A life-presidency in Uganda means big things for Africa

Sunday January 7 2018


By Bernard Tabaire

President Museveni’s New Year’s address was a staggering study in presidential conceit.
After outlining this and that achievement or planned project, he lit into his critics (the “internal enemies of Uganda” and Africa) to be found within the political class, the clergy, academia, and the media.

He framed the matter as a struggle between patriots and pan-Africanists (him and his cadres) — the saviours of Africa — and quislings working in “cahoots with foreigners” to fail country and continent. His conclusion: the patriots/pan-Africanists will defeat the traitors; make no mistake.

This was as muscular a speech as any Mr Museveni has given. This is, especially because his target was not some armed insurrectionists murdering and plundering, but citizens who merely use words to dissent.

The immediate backdrop of the presidential fury was the recently passed constitutional amendment to allow him run in 2021 after he has clocked the 75-age limit, and run some more thereafter until he gets tired or dies. Mr Museveni appeared offended that anyone could dare speak up against the constitutional change to effectively grant him a life-presidency.

In his mind, his life-presidency means great things for Africa. The term ‘life-presidency’, though, annoys him to no end. “Those liars who talk about “life-presidency” of Museveni should be exposed for what they say,” he thundered. “They are either un-informed individuals talking about things they do not know, or evil schemers who do not want Uganda and Africa to succeed.” Africa’s great future is tied to a life-presidency in a little country somewhere named Uganda. That is rich.

Apparently, amending the Constitution every time it stands in his way means real democracy. Those who say the Constitution is being repeatedly abused to satisfy the political needs of one person are pseudo-democrats “mainly working with foreigners … to impose pseudo-democracy where the power of the people is constrained by term limits, age-limits, even educational qualifications”. Critics are essentially clueless counter-revolutionaries.

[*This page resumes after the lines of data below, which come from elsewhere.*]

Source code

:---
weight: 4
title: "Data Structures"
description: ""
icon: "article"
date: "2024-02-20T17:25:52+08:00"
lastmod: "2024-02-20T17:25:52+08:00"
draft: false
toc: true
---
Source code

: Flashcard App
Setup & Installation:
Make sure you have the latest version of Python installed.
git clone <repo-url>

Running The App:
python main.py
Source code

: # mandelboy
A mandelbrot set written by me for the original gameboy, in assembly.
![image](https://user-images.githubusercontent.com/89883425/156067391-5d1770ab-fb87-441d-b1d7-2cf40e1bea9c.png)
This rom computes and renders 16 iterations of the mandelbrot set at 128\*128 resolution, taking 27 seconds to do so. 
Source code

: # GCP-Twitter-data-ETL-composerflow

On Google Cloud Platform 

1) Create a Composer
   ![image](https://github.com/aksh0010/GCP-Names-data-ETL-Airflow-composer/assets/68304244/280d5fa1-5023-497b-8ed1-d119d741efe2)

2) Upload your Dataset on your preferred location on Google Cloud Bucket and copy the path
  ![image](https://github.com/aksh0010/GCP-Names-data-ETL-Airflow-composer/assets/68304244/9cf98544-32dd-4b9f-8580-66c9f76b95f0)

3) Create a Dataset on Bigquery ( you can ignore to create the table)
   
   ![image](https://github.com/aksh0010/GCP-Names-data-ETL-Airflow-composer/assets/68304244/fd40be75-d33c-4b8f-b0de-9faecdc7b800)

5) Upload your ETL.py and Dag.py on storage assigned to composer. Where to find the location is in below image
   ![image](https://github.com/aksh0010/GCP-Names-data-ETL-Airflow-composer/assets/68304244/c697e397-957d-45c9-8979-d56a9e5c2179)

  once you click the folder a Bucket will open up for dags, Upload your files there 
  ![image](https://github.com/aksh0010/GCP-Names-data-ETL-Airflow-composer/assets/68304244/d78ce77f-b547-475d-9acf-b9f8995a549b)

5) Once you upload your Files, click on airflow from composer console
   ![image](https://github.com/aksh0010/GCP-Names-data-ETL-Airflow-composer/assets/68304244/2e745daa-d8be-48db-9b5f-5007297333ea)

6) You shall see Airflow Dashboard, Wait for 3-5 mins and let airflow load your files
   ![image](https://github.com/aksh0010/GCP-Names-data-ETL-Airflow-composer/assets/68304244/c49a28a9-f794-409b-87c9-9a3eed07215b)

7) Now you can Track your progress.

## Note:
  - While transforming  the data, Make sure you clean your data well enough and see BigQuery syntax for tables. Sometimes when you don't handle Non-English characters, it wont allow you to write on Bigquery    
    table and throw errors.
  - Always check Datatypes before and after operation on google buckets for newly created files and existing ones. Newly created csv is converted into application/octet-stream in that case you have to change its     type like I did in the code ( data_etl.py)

“I want to salute the 317 MPs who defied intimidation, malignment and blackmail and opted for a flexible Constitution to deal with the destiny issues of Africa instead of maintaining Uganda on the path of unimaginative, non-ideological, neo-colonial status quo,” the president said.

Then he delivered a most chilling sentence: “By so doing, they enabled us to avoid the more complicated paths that would have been required.”

What are those “more complicated paths”? Abrogation of the Constitution?
Even as he was praising his 317 enablers, he was calling them out as careerists without a deep “understanding of the NRM ideology”. Such a backhanded compliment is to be expected from the only one sacrificing for Uganda and Africa.

Having trashed everyone, his call to “Ugandans, young and old … [to] discuss the five strategic goals of Africa seriously: independence, real democracy, not just the peripheral forms of it, economic integration of Africa for our prosperity, political integration of Africa for our strategic security and safeguarding our heritage and identity…” rung hollow.

He wants a discussion yet he is effectively browbeating people into silence or onto a certain track. It implies the discussion, if it can be had at all, has to be on his terms. Which in turn means agreeing with him, acquiescing to his power whims and needs. This supposedly is the stuff of real democracy presaging a glorious future for Uganda, Africa and the entire black race.

I wonder, though, how the President can tell that he loves Uganda more than his critics. If indeed the critics were agents of foreign interests, he should charge them with treason. He has used this attack line so many times before but no one has been prosecuted.

This suggests it is a catchall phrase to silence critics. It is used to smear opponents as fifth columnists. But that is lowbrow politics that the President should transcend. Maybe then we can start to have a real debate about real democracy and Uganda’s future greatness.

Bernard Tabaire is a media trainer and commentator on public affairs based in Kampala.